Records excerpted from a collection
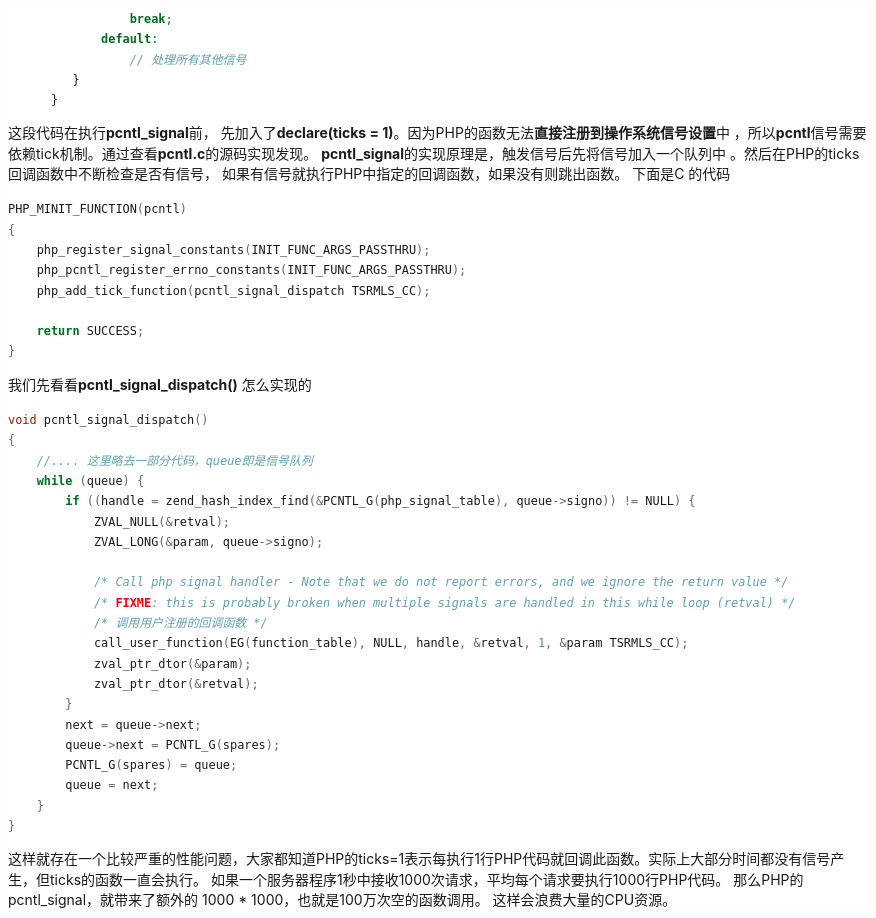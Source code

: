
 ```php
                 break;           
             default:
                 // 处理所有其他信号
         }
      }
```
这段代码在执行**pcntl_signal**前，
先加入了**declare(ticks = 1)**。因为PHP的函数无法**直接注册到操作系统信号设置**中
，所以**pcntl**信号需要依赖tick机制。通过查看**pcntl.c**的源码实现发现。
**pcntl_signal**的实现原理是，触发信号后先将信号加入一个队列中
。然后在PHP的ticks回调函数中不断检查是否有信号，
如果有信号就执行PHP中指定的回调函数，如果没有则跳出函数。
下面是C 的代码
```c
PHP_MINIT_FUNCTION(pcntl)
{
	php_register_signal_constants(INIT_FUNC_ARGS_PASSTHRU);
	php_pcntl_register_errno_constants(INIT_FUNC_ARGS_PASSTHRU);
	php_add_tick_function(pcntl_signal_dispatch TSRMLS_CC);

	return SUCCESS;
}
```

我们先看看**pcntl_signal_dispatch()** 怎么实现的

```c
void pcntl_signal_dispatch()
{
	//.... 这里略去一部分代码，queue即是信号队列
	while (queue) {
		if ((handle = zend_hash_index_find(&PCNTL_G(php_signal_table), queue->signo)) != NULL) {
			ZVAL_NULL(&retval);
			ZVAL_LONG(&param, queue->signo);

			/* Call php signal handler - Note that we do not report errors, and we ignore the return value */
			/* FIXME: this is probably broken when multiple signals are handled in this while loop (retval) */
			/* 调用用户注册的回调函数 */
			call_user_function(EG(function_table), NULL, handle, &retval, 1, &param TSRMLS_CC);
			zval_ptr_dtor(&param);
			zval_ptr_dtor(&retval);
		}
		next = queue->next;
		queue->next = PCNTL_G(spares);
		PCNTL_G(spares) = queue;
		queue = next;
	}
}
```
这样就存在一个比较严重的性能问题，大家都知道PHP的ticks=1表示每执行1行PHP代码就回调此函数。实际上大部分时间都没有信号产生，但ticks的函数一直会执行。
如果一个服务器程序1秒中接收1000次请求，平均每个请求要执行1000行PHP代码。
那么PHP的pcntl_signal，就带来了额外的 1000 * 1000，也就是100万次空的函数调用。
这样会浪费大量的CPU资源。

▶ WORK REQUEST
Each line of the data is to be duplicated exactly; pictures stay out of the copy.

▶ ANSWER SPACE
Source code

:
 ```php
                 break;           
             default:
                 // 处理所有其他信号
         }
      }
```
这段代码在执行**pcntl_signal**前，
先加入了**declare(ticks = 1)**。因为PHP的函数无法**直接注册到操作系统信号设置**中
，所以**pcntl**信号需要依赖tick机制。通过查看**pcntl.c**的源码实现发现。
**pcntl_signal**的实现原理是，触发信号后先将信号加入一个队列中
。然后在PHP的ticks回调函数中不断检查是否有信号，
如果有信号就执行PHP中指定的回调函数，如果没有则跳出函数。
下面是C 的代码
```c
PHP_MINIT_FUNCTION(pcntl)
{
	php_register_signal_constants(INIT_FUNC_ARGS_PASSTHRU);
	php_pcntl_register_errno_constants(INIT_FUNC_ARGS_PASSTHRU);
	php_add_tick_function(pcntl_signal_dispatch TSRMLS_CC);

	return SUCCESS;
}
```

我们先看看**pcntl_signal_dispatch()** 怎么实现的

```c
void pcntl_signal_dispatch()
{
	//.... 这里略去一部分代码，queue即是信号队列
	while (queue) {
		if ((handle = zend_hash_index_find(&PCNTL_G(php_signal_table), queue->signo)) != NULL) {
			ZVAL_NULL(&retval);
			ZVAL_LONG(&param, queue->signo);

			/* Call php signal handler - Note that we do not report errors, and we ignore the return value */
			/* FIXME: this is probably broken when multiple signals are handled in this while loop (retval) */
			/* 调用用户注册的回调函数 */
			call_user_function(EG(function_table), NULL, handle, &retval, 1, &param TSRMLS_CC);
			zval_ptr_dtor(&param);
			zval_ptr_dtor(&retval);
		}
		next = queue->next;
		queue->next = PCNTL_G(spares);
		PCNTL_G(spares) = queue;
		queue = next;
	}
}
```
这样就存在一个比较严重的性能问题，大家都知道PHP的ticks=1表示每执行1行PHP代码就回调此函数。实际上大部分时间都没有信号产生，但ticks的函数一直会执行。
如果一个服务器程序1秒中接收1000次请求，平均每个请求要执行1000行PHP代码。
那么PHP的pcntl_signal，就带来了额外的 1000 * 1000，也就是100万次空的函数调用。
这样会浪费大量的CPU资源。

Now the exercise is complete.